According to the NIA head, the decision to stay away from the debates with the Jamaica Labour Party (JLP) runs in the opposite direction from both best practice and good democracy.
The national debates appear unlikely as a request from the PNP for the JLP leader, Andrew Holness, to withdraw alleged defamatory comments about the prime minister has been met with strong resistance from the JLP leader, who claimed he made a fair comment.
Prime Minister Portia Simpson Miller said she would be taking steps to take Holness to court if he did not apologise for his "defamatory" remarks about her on nomination day. He was given a three-day deadline to tender an apology which expires on February 13.
Holness seeking advice
Holness has also signalled that he would be seeking advice from his attorneys for remarks made by the prime minister about him.
Additionally, the PNP is insisting that the Jamaica Debates Commission (JDC) adjust the format of the leadership debate to one similar to the United States Democratic Party town hall-type debates.
The PNP said it would not participate in the debate if the JDC does not make the necessary change in the debate format.
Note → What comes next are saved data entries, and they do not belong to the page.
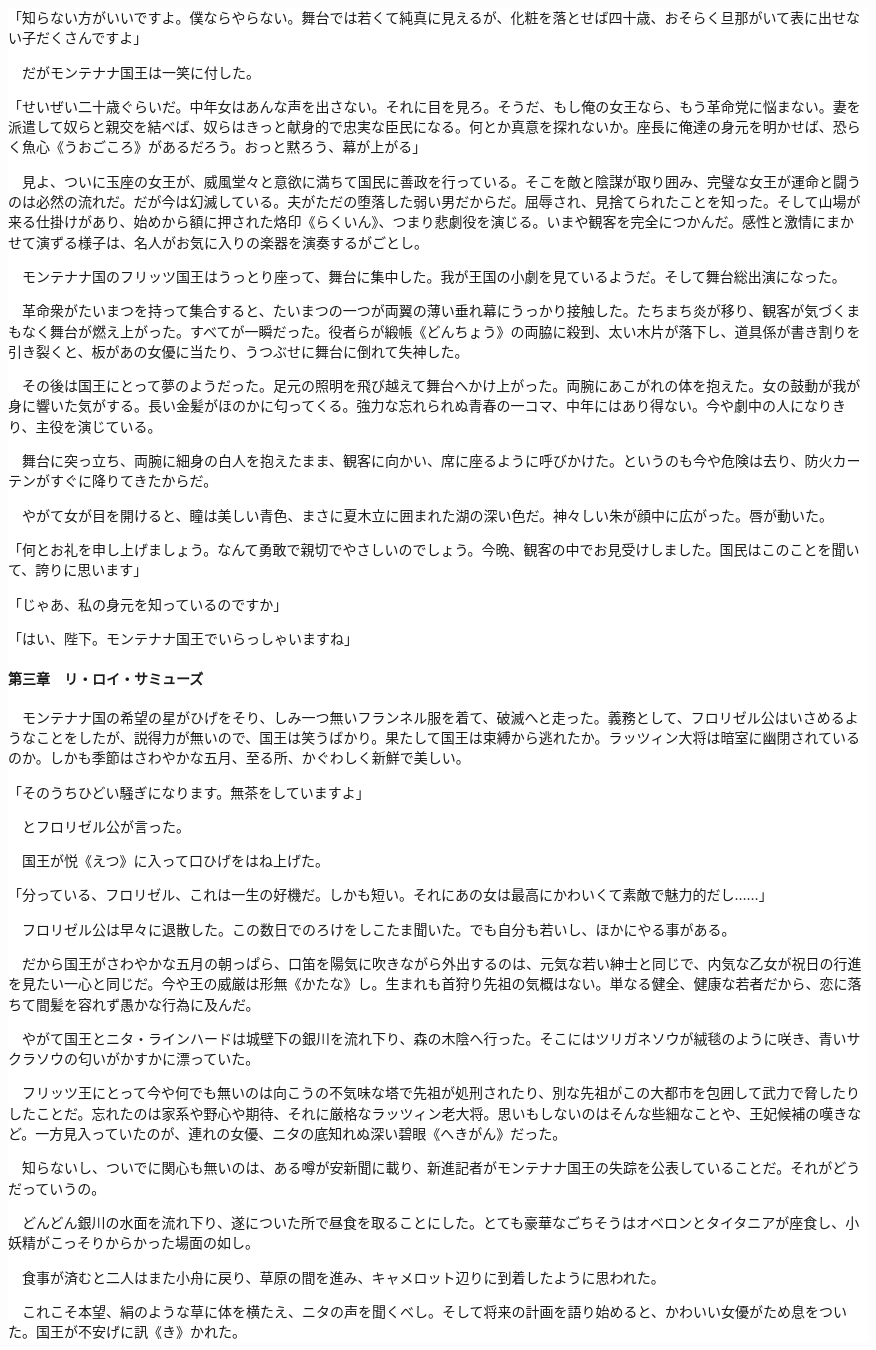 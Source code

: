 「知らない方がいいですよ。僕ならやらない。舞台では若くて純真に見えるが、化粧を落とせば四十歳、おそらく旦那がいて表に出せない子だくさんですよ」

　だがモンテナナ国王は一笑に付した。

「せいぜい二十歳ぐらいだ。中年女はあんな声を出さない。それに目を見ろ。そうだ、もし俺の女王なら、もう革命党に悩まない。妻を派遣して奴らと親交を結べば、奴らはきっと献身的で忠実な臣民になる。何とか真意を探れないか。座長に俺達の身元を明かせば、恐らく魚心《うおごころ》があるだろう。おっと黙ろう、幕が上がる」

　見よ、ついに玉座の女王が、威風堂々と意欲に満ちて国民に善政を行っている。そこを敵と陰謀が取り囲み、完璧な女王が運命と闘うのは必然の流れだ。だが今は幻滅している。夫がただの堕落した弱い男だからだ。屈辱され、見捨てられたことを知った。そして山場が来る仕掛けがあり、始めから額に押された烙印《らくいん》、つまり悲劇役を演じる。いまや観客を完全につかんだ。感性と激情にまかせて演ずる様子は、名人がお気に入りの楽器を演奏するがごとし。

　モンテナナ国のフリッツ国王はうっとり座って、舞台に集中した。我が王国の小劇を見ているようだ。そして舞台総出演になった。

　革命衆がたいまつを持って集合すると、たいまつの一つが両翼の薄い垂れ幕にうっかり接触した。たちまち炎が移り、観客が気づくまもなく舞台が燃え上がった。すべてが一瞬だった。役者らが緞帳《どんちょう》の両脇に殺到、太い木片が落下し、道具係が書き割りを引き裂くと、板があの女優に当たり、うつぶせに舞台に倒れて失神した。

　その後は国王にとって夢のようだった。足元の照明を飛び越えて舞台へかけ上がった。両腕にあこがれの体を抱えた。女の鼓動が我が身に響いた気がする。長い金髪がほのかに匂ってくる。強力な忘れられぬ青春の一コマ、中年にはあり得ない。今や劇中の人になりきり、主役を演じている。

　舞台に突っ立ち、両腕に細身の白人を抱えたまま、観客に向かい、席に座るように呼びかけた。というのも今や危険は去り、防火カーテンがすぐに降りてきたからだ。

　やがて女が目を開けると、瞳は美しい青色、まさに夏木立に囲まれた湖の深い色だ。神々しい朱が顔中に広がった。唇が動いた。

「何とお礼を申し上げましょう。なんて勇敢で親切でやさしいのでしょう。今晩、観客の中でお見受けしました。国民はこのことを聞いて、誇りに思います」

「じゃあ、私の身元を知っているのですか」

「はい、陛下。モンテナナ国王でいらっしゃいますね」



#### 第三章　リ・ロイ・サミューズ



　モンテナナ国の希望の星がひげをそり、しみ一つ無いフランネル服を着て、破滅へと走った。義務として、フロリゼル公はいさめるようなことをしたが、説得力が無いので、国王は笑うばかり。果たして国王は束縛から逃れたか。ラッツィン大将は暗室に幽閉されているのか。しかも季節はさわやかな五月、至る所、かぐわしく新鮮で美しい。

「そのうちひどい騒ぎになります。無茶をしていますよ」

　とフロリゼル公が言った。

　国王が悦《えつ》に入って口ひげをはね上げた。

「分っている、フロリゼル、これは一生の好機だ。しかも短い。それにあの女は最高にかわいくて素敵で魅力的だし……」

　フロリゼル公は早々に退散した。この数日でのろけをしこたま聞いた。でも自分も若いし、ほかにやる事がある。

　だから国王がさわやかな五月の朝っぱら、口笛を陽気に吹きながら外出するのは、元気な若い紳士と同じで、内気な乙女が祝日の行進を見たい一心と同じだ。今や王の威厳は形無《かたな》し。生まれも首狩り先祖の気概はない。単なる健全、健康な若者だから、恋に落ちて間髪を容れず愚かな行為に及んだ。

　やがて国王とニタ・ラインハードは城壁下の銀川を流れ下り、森の木陰へ行った。そこにはツリガネソウが絨毯のように咲き、青いサクラソウの匂いがかすかに漂っていた。

　フリッツ王にとって今や何でも無いのは向こうの不気味な塔で先祖が処刑されたり、別な先祖がこの大都市を包囲して武力で脅したりしたことだ。忘れたのは家系や野心や期待、それに厳格なラッツィン老大将。思いもしないのはそんな些細なことや、王妃候補の嘆きなど。一方見入っていたのが、連れの女優、ニタの底知れぬ深い碧眼《へきがん》だった。

　知らないし、ついでに関心も無いのは、ある噂が安新聞に載り、新進記者がモンテナナ国王の失踪を公表していることだ。それがどうだっていうの。

　どんどん銀川の水面を流れ下り、遂についた所で昼食を取ることにした。とても豪華なごちそうはオベロンとタイタニアが座食し、小妖精がこっそりからかった場面の如し。

　食事が済むと二人はまた小舟に戻り、草原の間を進み、キャメロット辺りに到着したように思われた。

　これこそ本望、絹のような草に体を横たえ、ニタの声を聞くべし。そして将来の計画を語り始めると、かわいい女優がため息をついた。国王が不安げに訊《き》かれた。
The commission said it has tweaked the debate format to accommodate the PNP, but it would not be able to roll out a full town-hall debate format for the upcoming debate.
The commission stressed that the US town-hall format was not practical in the Jamaican context, particularly with the time frame that the commission is working with to have the debates.
JLP agreed to debate
Yesterday, JDC Deputy Chairman Brian Schmidt told journalists that the JLP has agreed to participate in the debates.
Schmidt was speaking during a press conference at the Jamaica Chamber of Commerce's offices, downtown Kingston, where he made it clear that the commission was ready to stage debates on February 16, 18 and 20.
"The electorate deserves emphatically that they have the opportunity to hear from those seeking public office," Schmidt stressed.
Holness said yesterday that the JLP was ready to present its plan.
"I commit that the Labour party government in waiting stands ready to debate alone with the podium empty beside us because we have a message and a plan, because, as they always say, you can run but you can't hide," Holness said.
The JDC said a window of opportunity would be opened up to February 23 for both major political parties to engage in a national debate on social issues, finance and economic matters and on the question of leadership.
Schmidt said the commission was still ready, willing and hopeful that both parties would participate in the three debates it has organised.